What is being asked: What you write should be the line containing "aériennes du Rhône" followed by every line after it to the end of the listing, exactly as given, and nothing more.

Input material:
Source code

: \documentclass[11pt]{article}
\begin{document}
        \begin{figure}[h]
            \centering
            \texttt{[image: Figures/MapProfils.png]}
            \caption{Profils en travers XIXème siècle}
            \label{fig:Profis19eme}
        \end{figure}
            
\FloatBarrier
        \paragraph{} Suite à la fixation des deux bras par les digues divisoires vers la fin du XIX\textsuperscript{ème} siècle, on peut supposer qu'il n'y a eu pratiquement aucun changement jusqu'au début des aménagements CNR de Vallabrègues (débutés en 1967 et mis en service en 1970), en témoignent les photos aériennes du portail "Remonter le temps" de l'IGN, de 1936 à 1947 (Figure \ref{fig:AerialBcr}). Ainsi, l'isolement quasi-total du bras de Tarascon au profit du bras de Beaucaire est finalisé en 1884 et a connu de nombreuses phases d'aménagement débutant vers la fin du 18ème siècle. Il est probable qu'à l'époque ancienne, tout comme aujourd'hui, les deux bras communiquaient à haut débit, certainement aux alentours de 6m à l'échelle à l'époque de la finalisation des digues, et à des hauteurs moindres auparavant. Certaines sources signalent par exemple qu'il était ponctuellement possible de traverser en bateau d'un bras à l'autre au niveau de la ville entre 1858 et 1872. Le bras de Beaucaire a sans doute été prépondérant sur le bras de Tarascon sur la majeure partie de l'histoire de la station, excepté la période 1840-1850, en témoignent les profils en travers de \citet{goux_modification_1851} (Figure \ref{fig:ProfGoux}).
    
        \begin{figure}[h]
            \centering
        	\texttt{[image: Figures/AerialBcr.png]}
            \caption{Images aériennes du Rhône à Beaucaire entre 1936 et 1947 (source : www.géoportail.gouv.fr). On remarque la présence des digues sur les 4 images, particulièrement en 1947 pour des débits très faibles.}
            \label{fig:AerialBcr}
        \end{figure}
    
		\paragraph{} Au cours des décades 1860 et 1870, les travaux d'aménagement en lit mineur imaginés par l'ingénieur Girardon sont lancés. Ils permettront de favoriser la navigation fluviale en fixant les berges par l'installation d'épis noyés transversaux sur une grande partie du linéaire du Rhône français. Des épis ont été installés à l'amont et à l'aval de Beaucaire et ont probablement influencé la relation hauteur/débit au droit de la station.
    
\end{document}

Reply:
            \caption{Images aériennes du Rhône à Beaucaire entre 1936 et 1947 (source : www.géoportail.gouv.fr). On remarque la présence des digues sur les 4 images, particulièrement en 1947 pour des débits très faibles.}
            \label{fig:AerialBcr}
        \end{figure}
    
		\paragraph{} Au cours des décades 1860 et 1870, les travaux d'aménagement en lit mineur imaginés par l'ingénieur Girardon sont lancés. Ils permettront de favoriser la navigation fluviale en fixant les berges par l'installation d'épis noyés transversaux sur une grande partie du linéaire du Rhône français. Des épis ont été installés à l'amont et à l'aval de Beaucaire et ont probablement influencé la relation hauteur/débit au droit de la station.
    
\end{document}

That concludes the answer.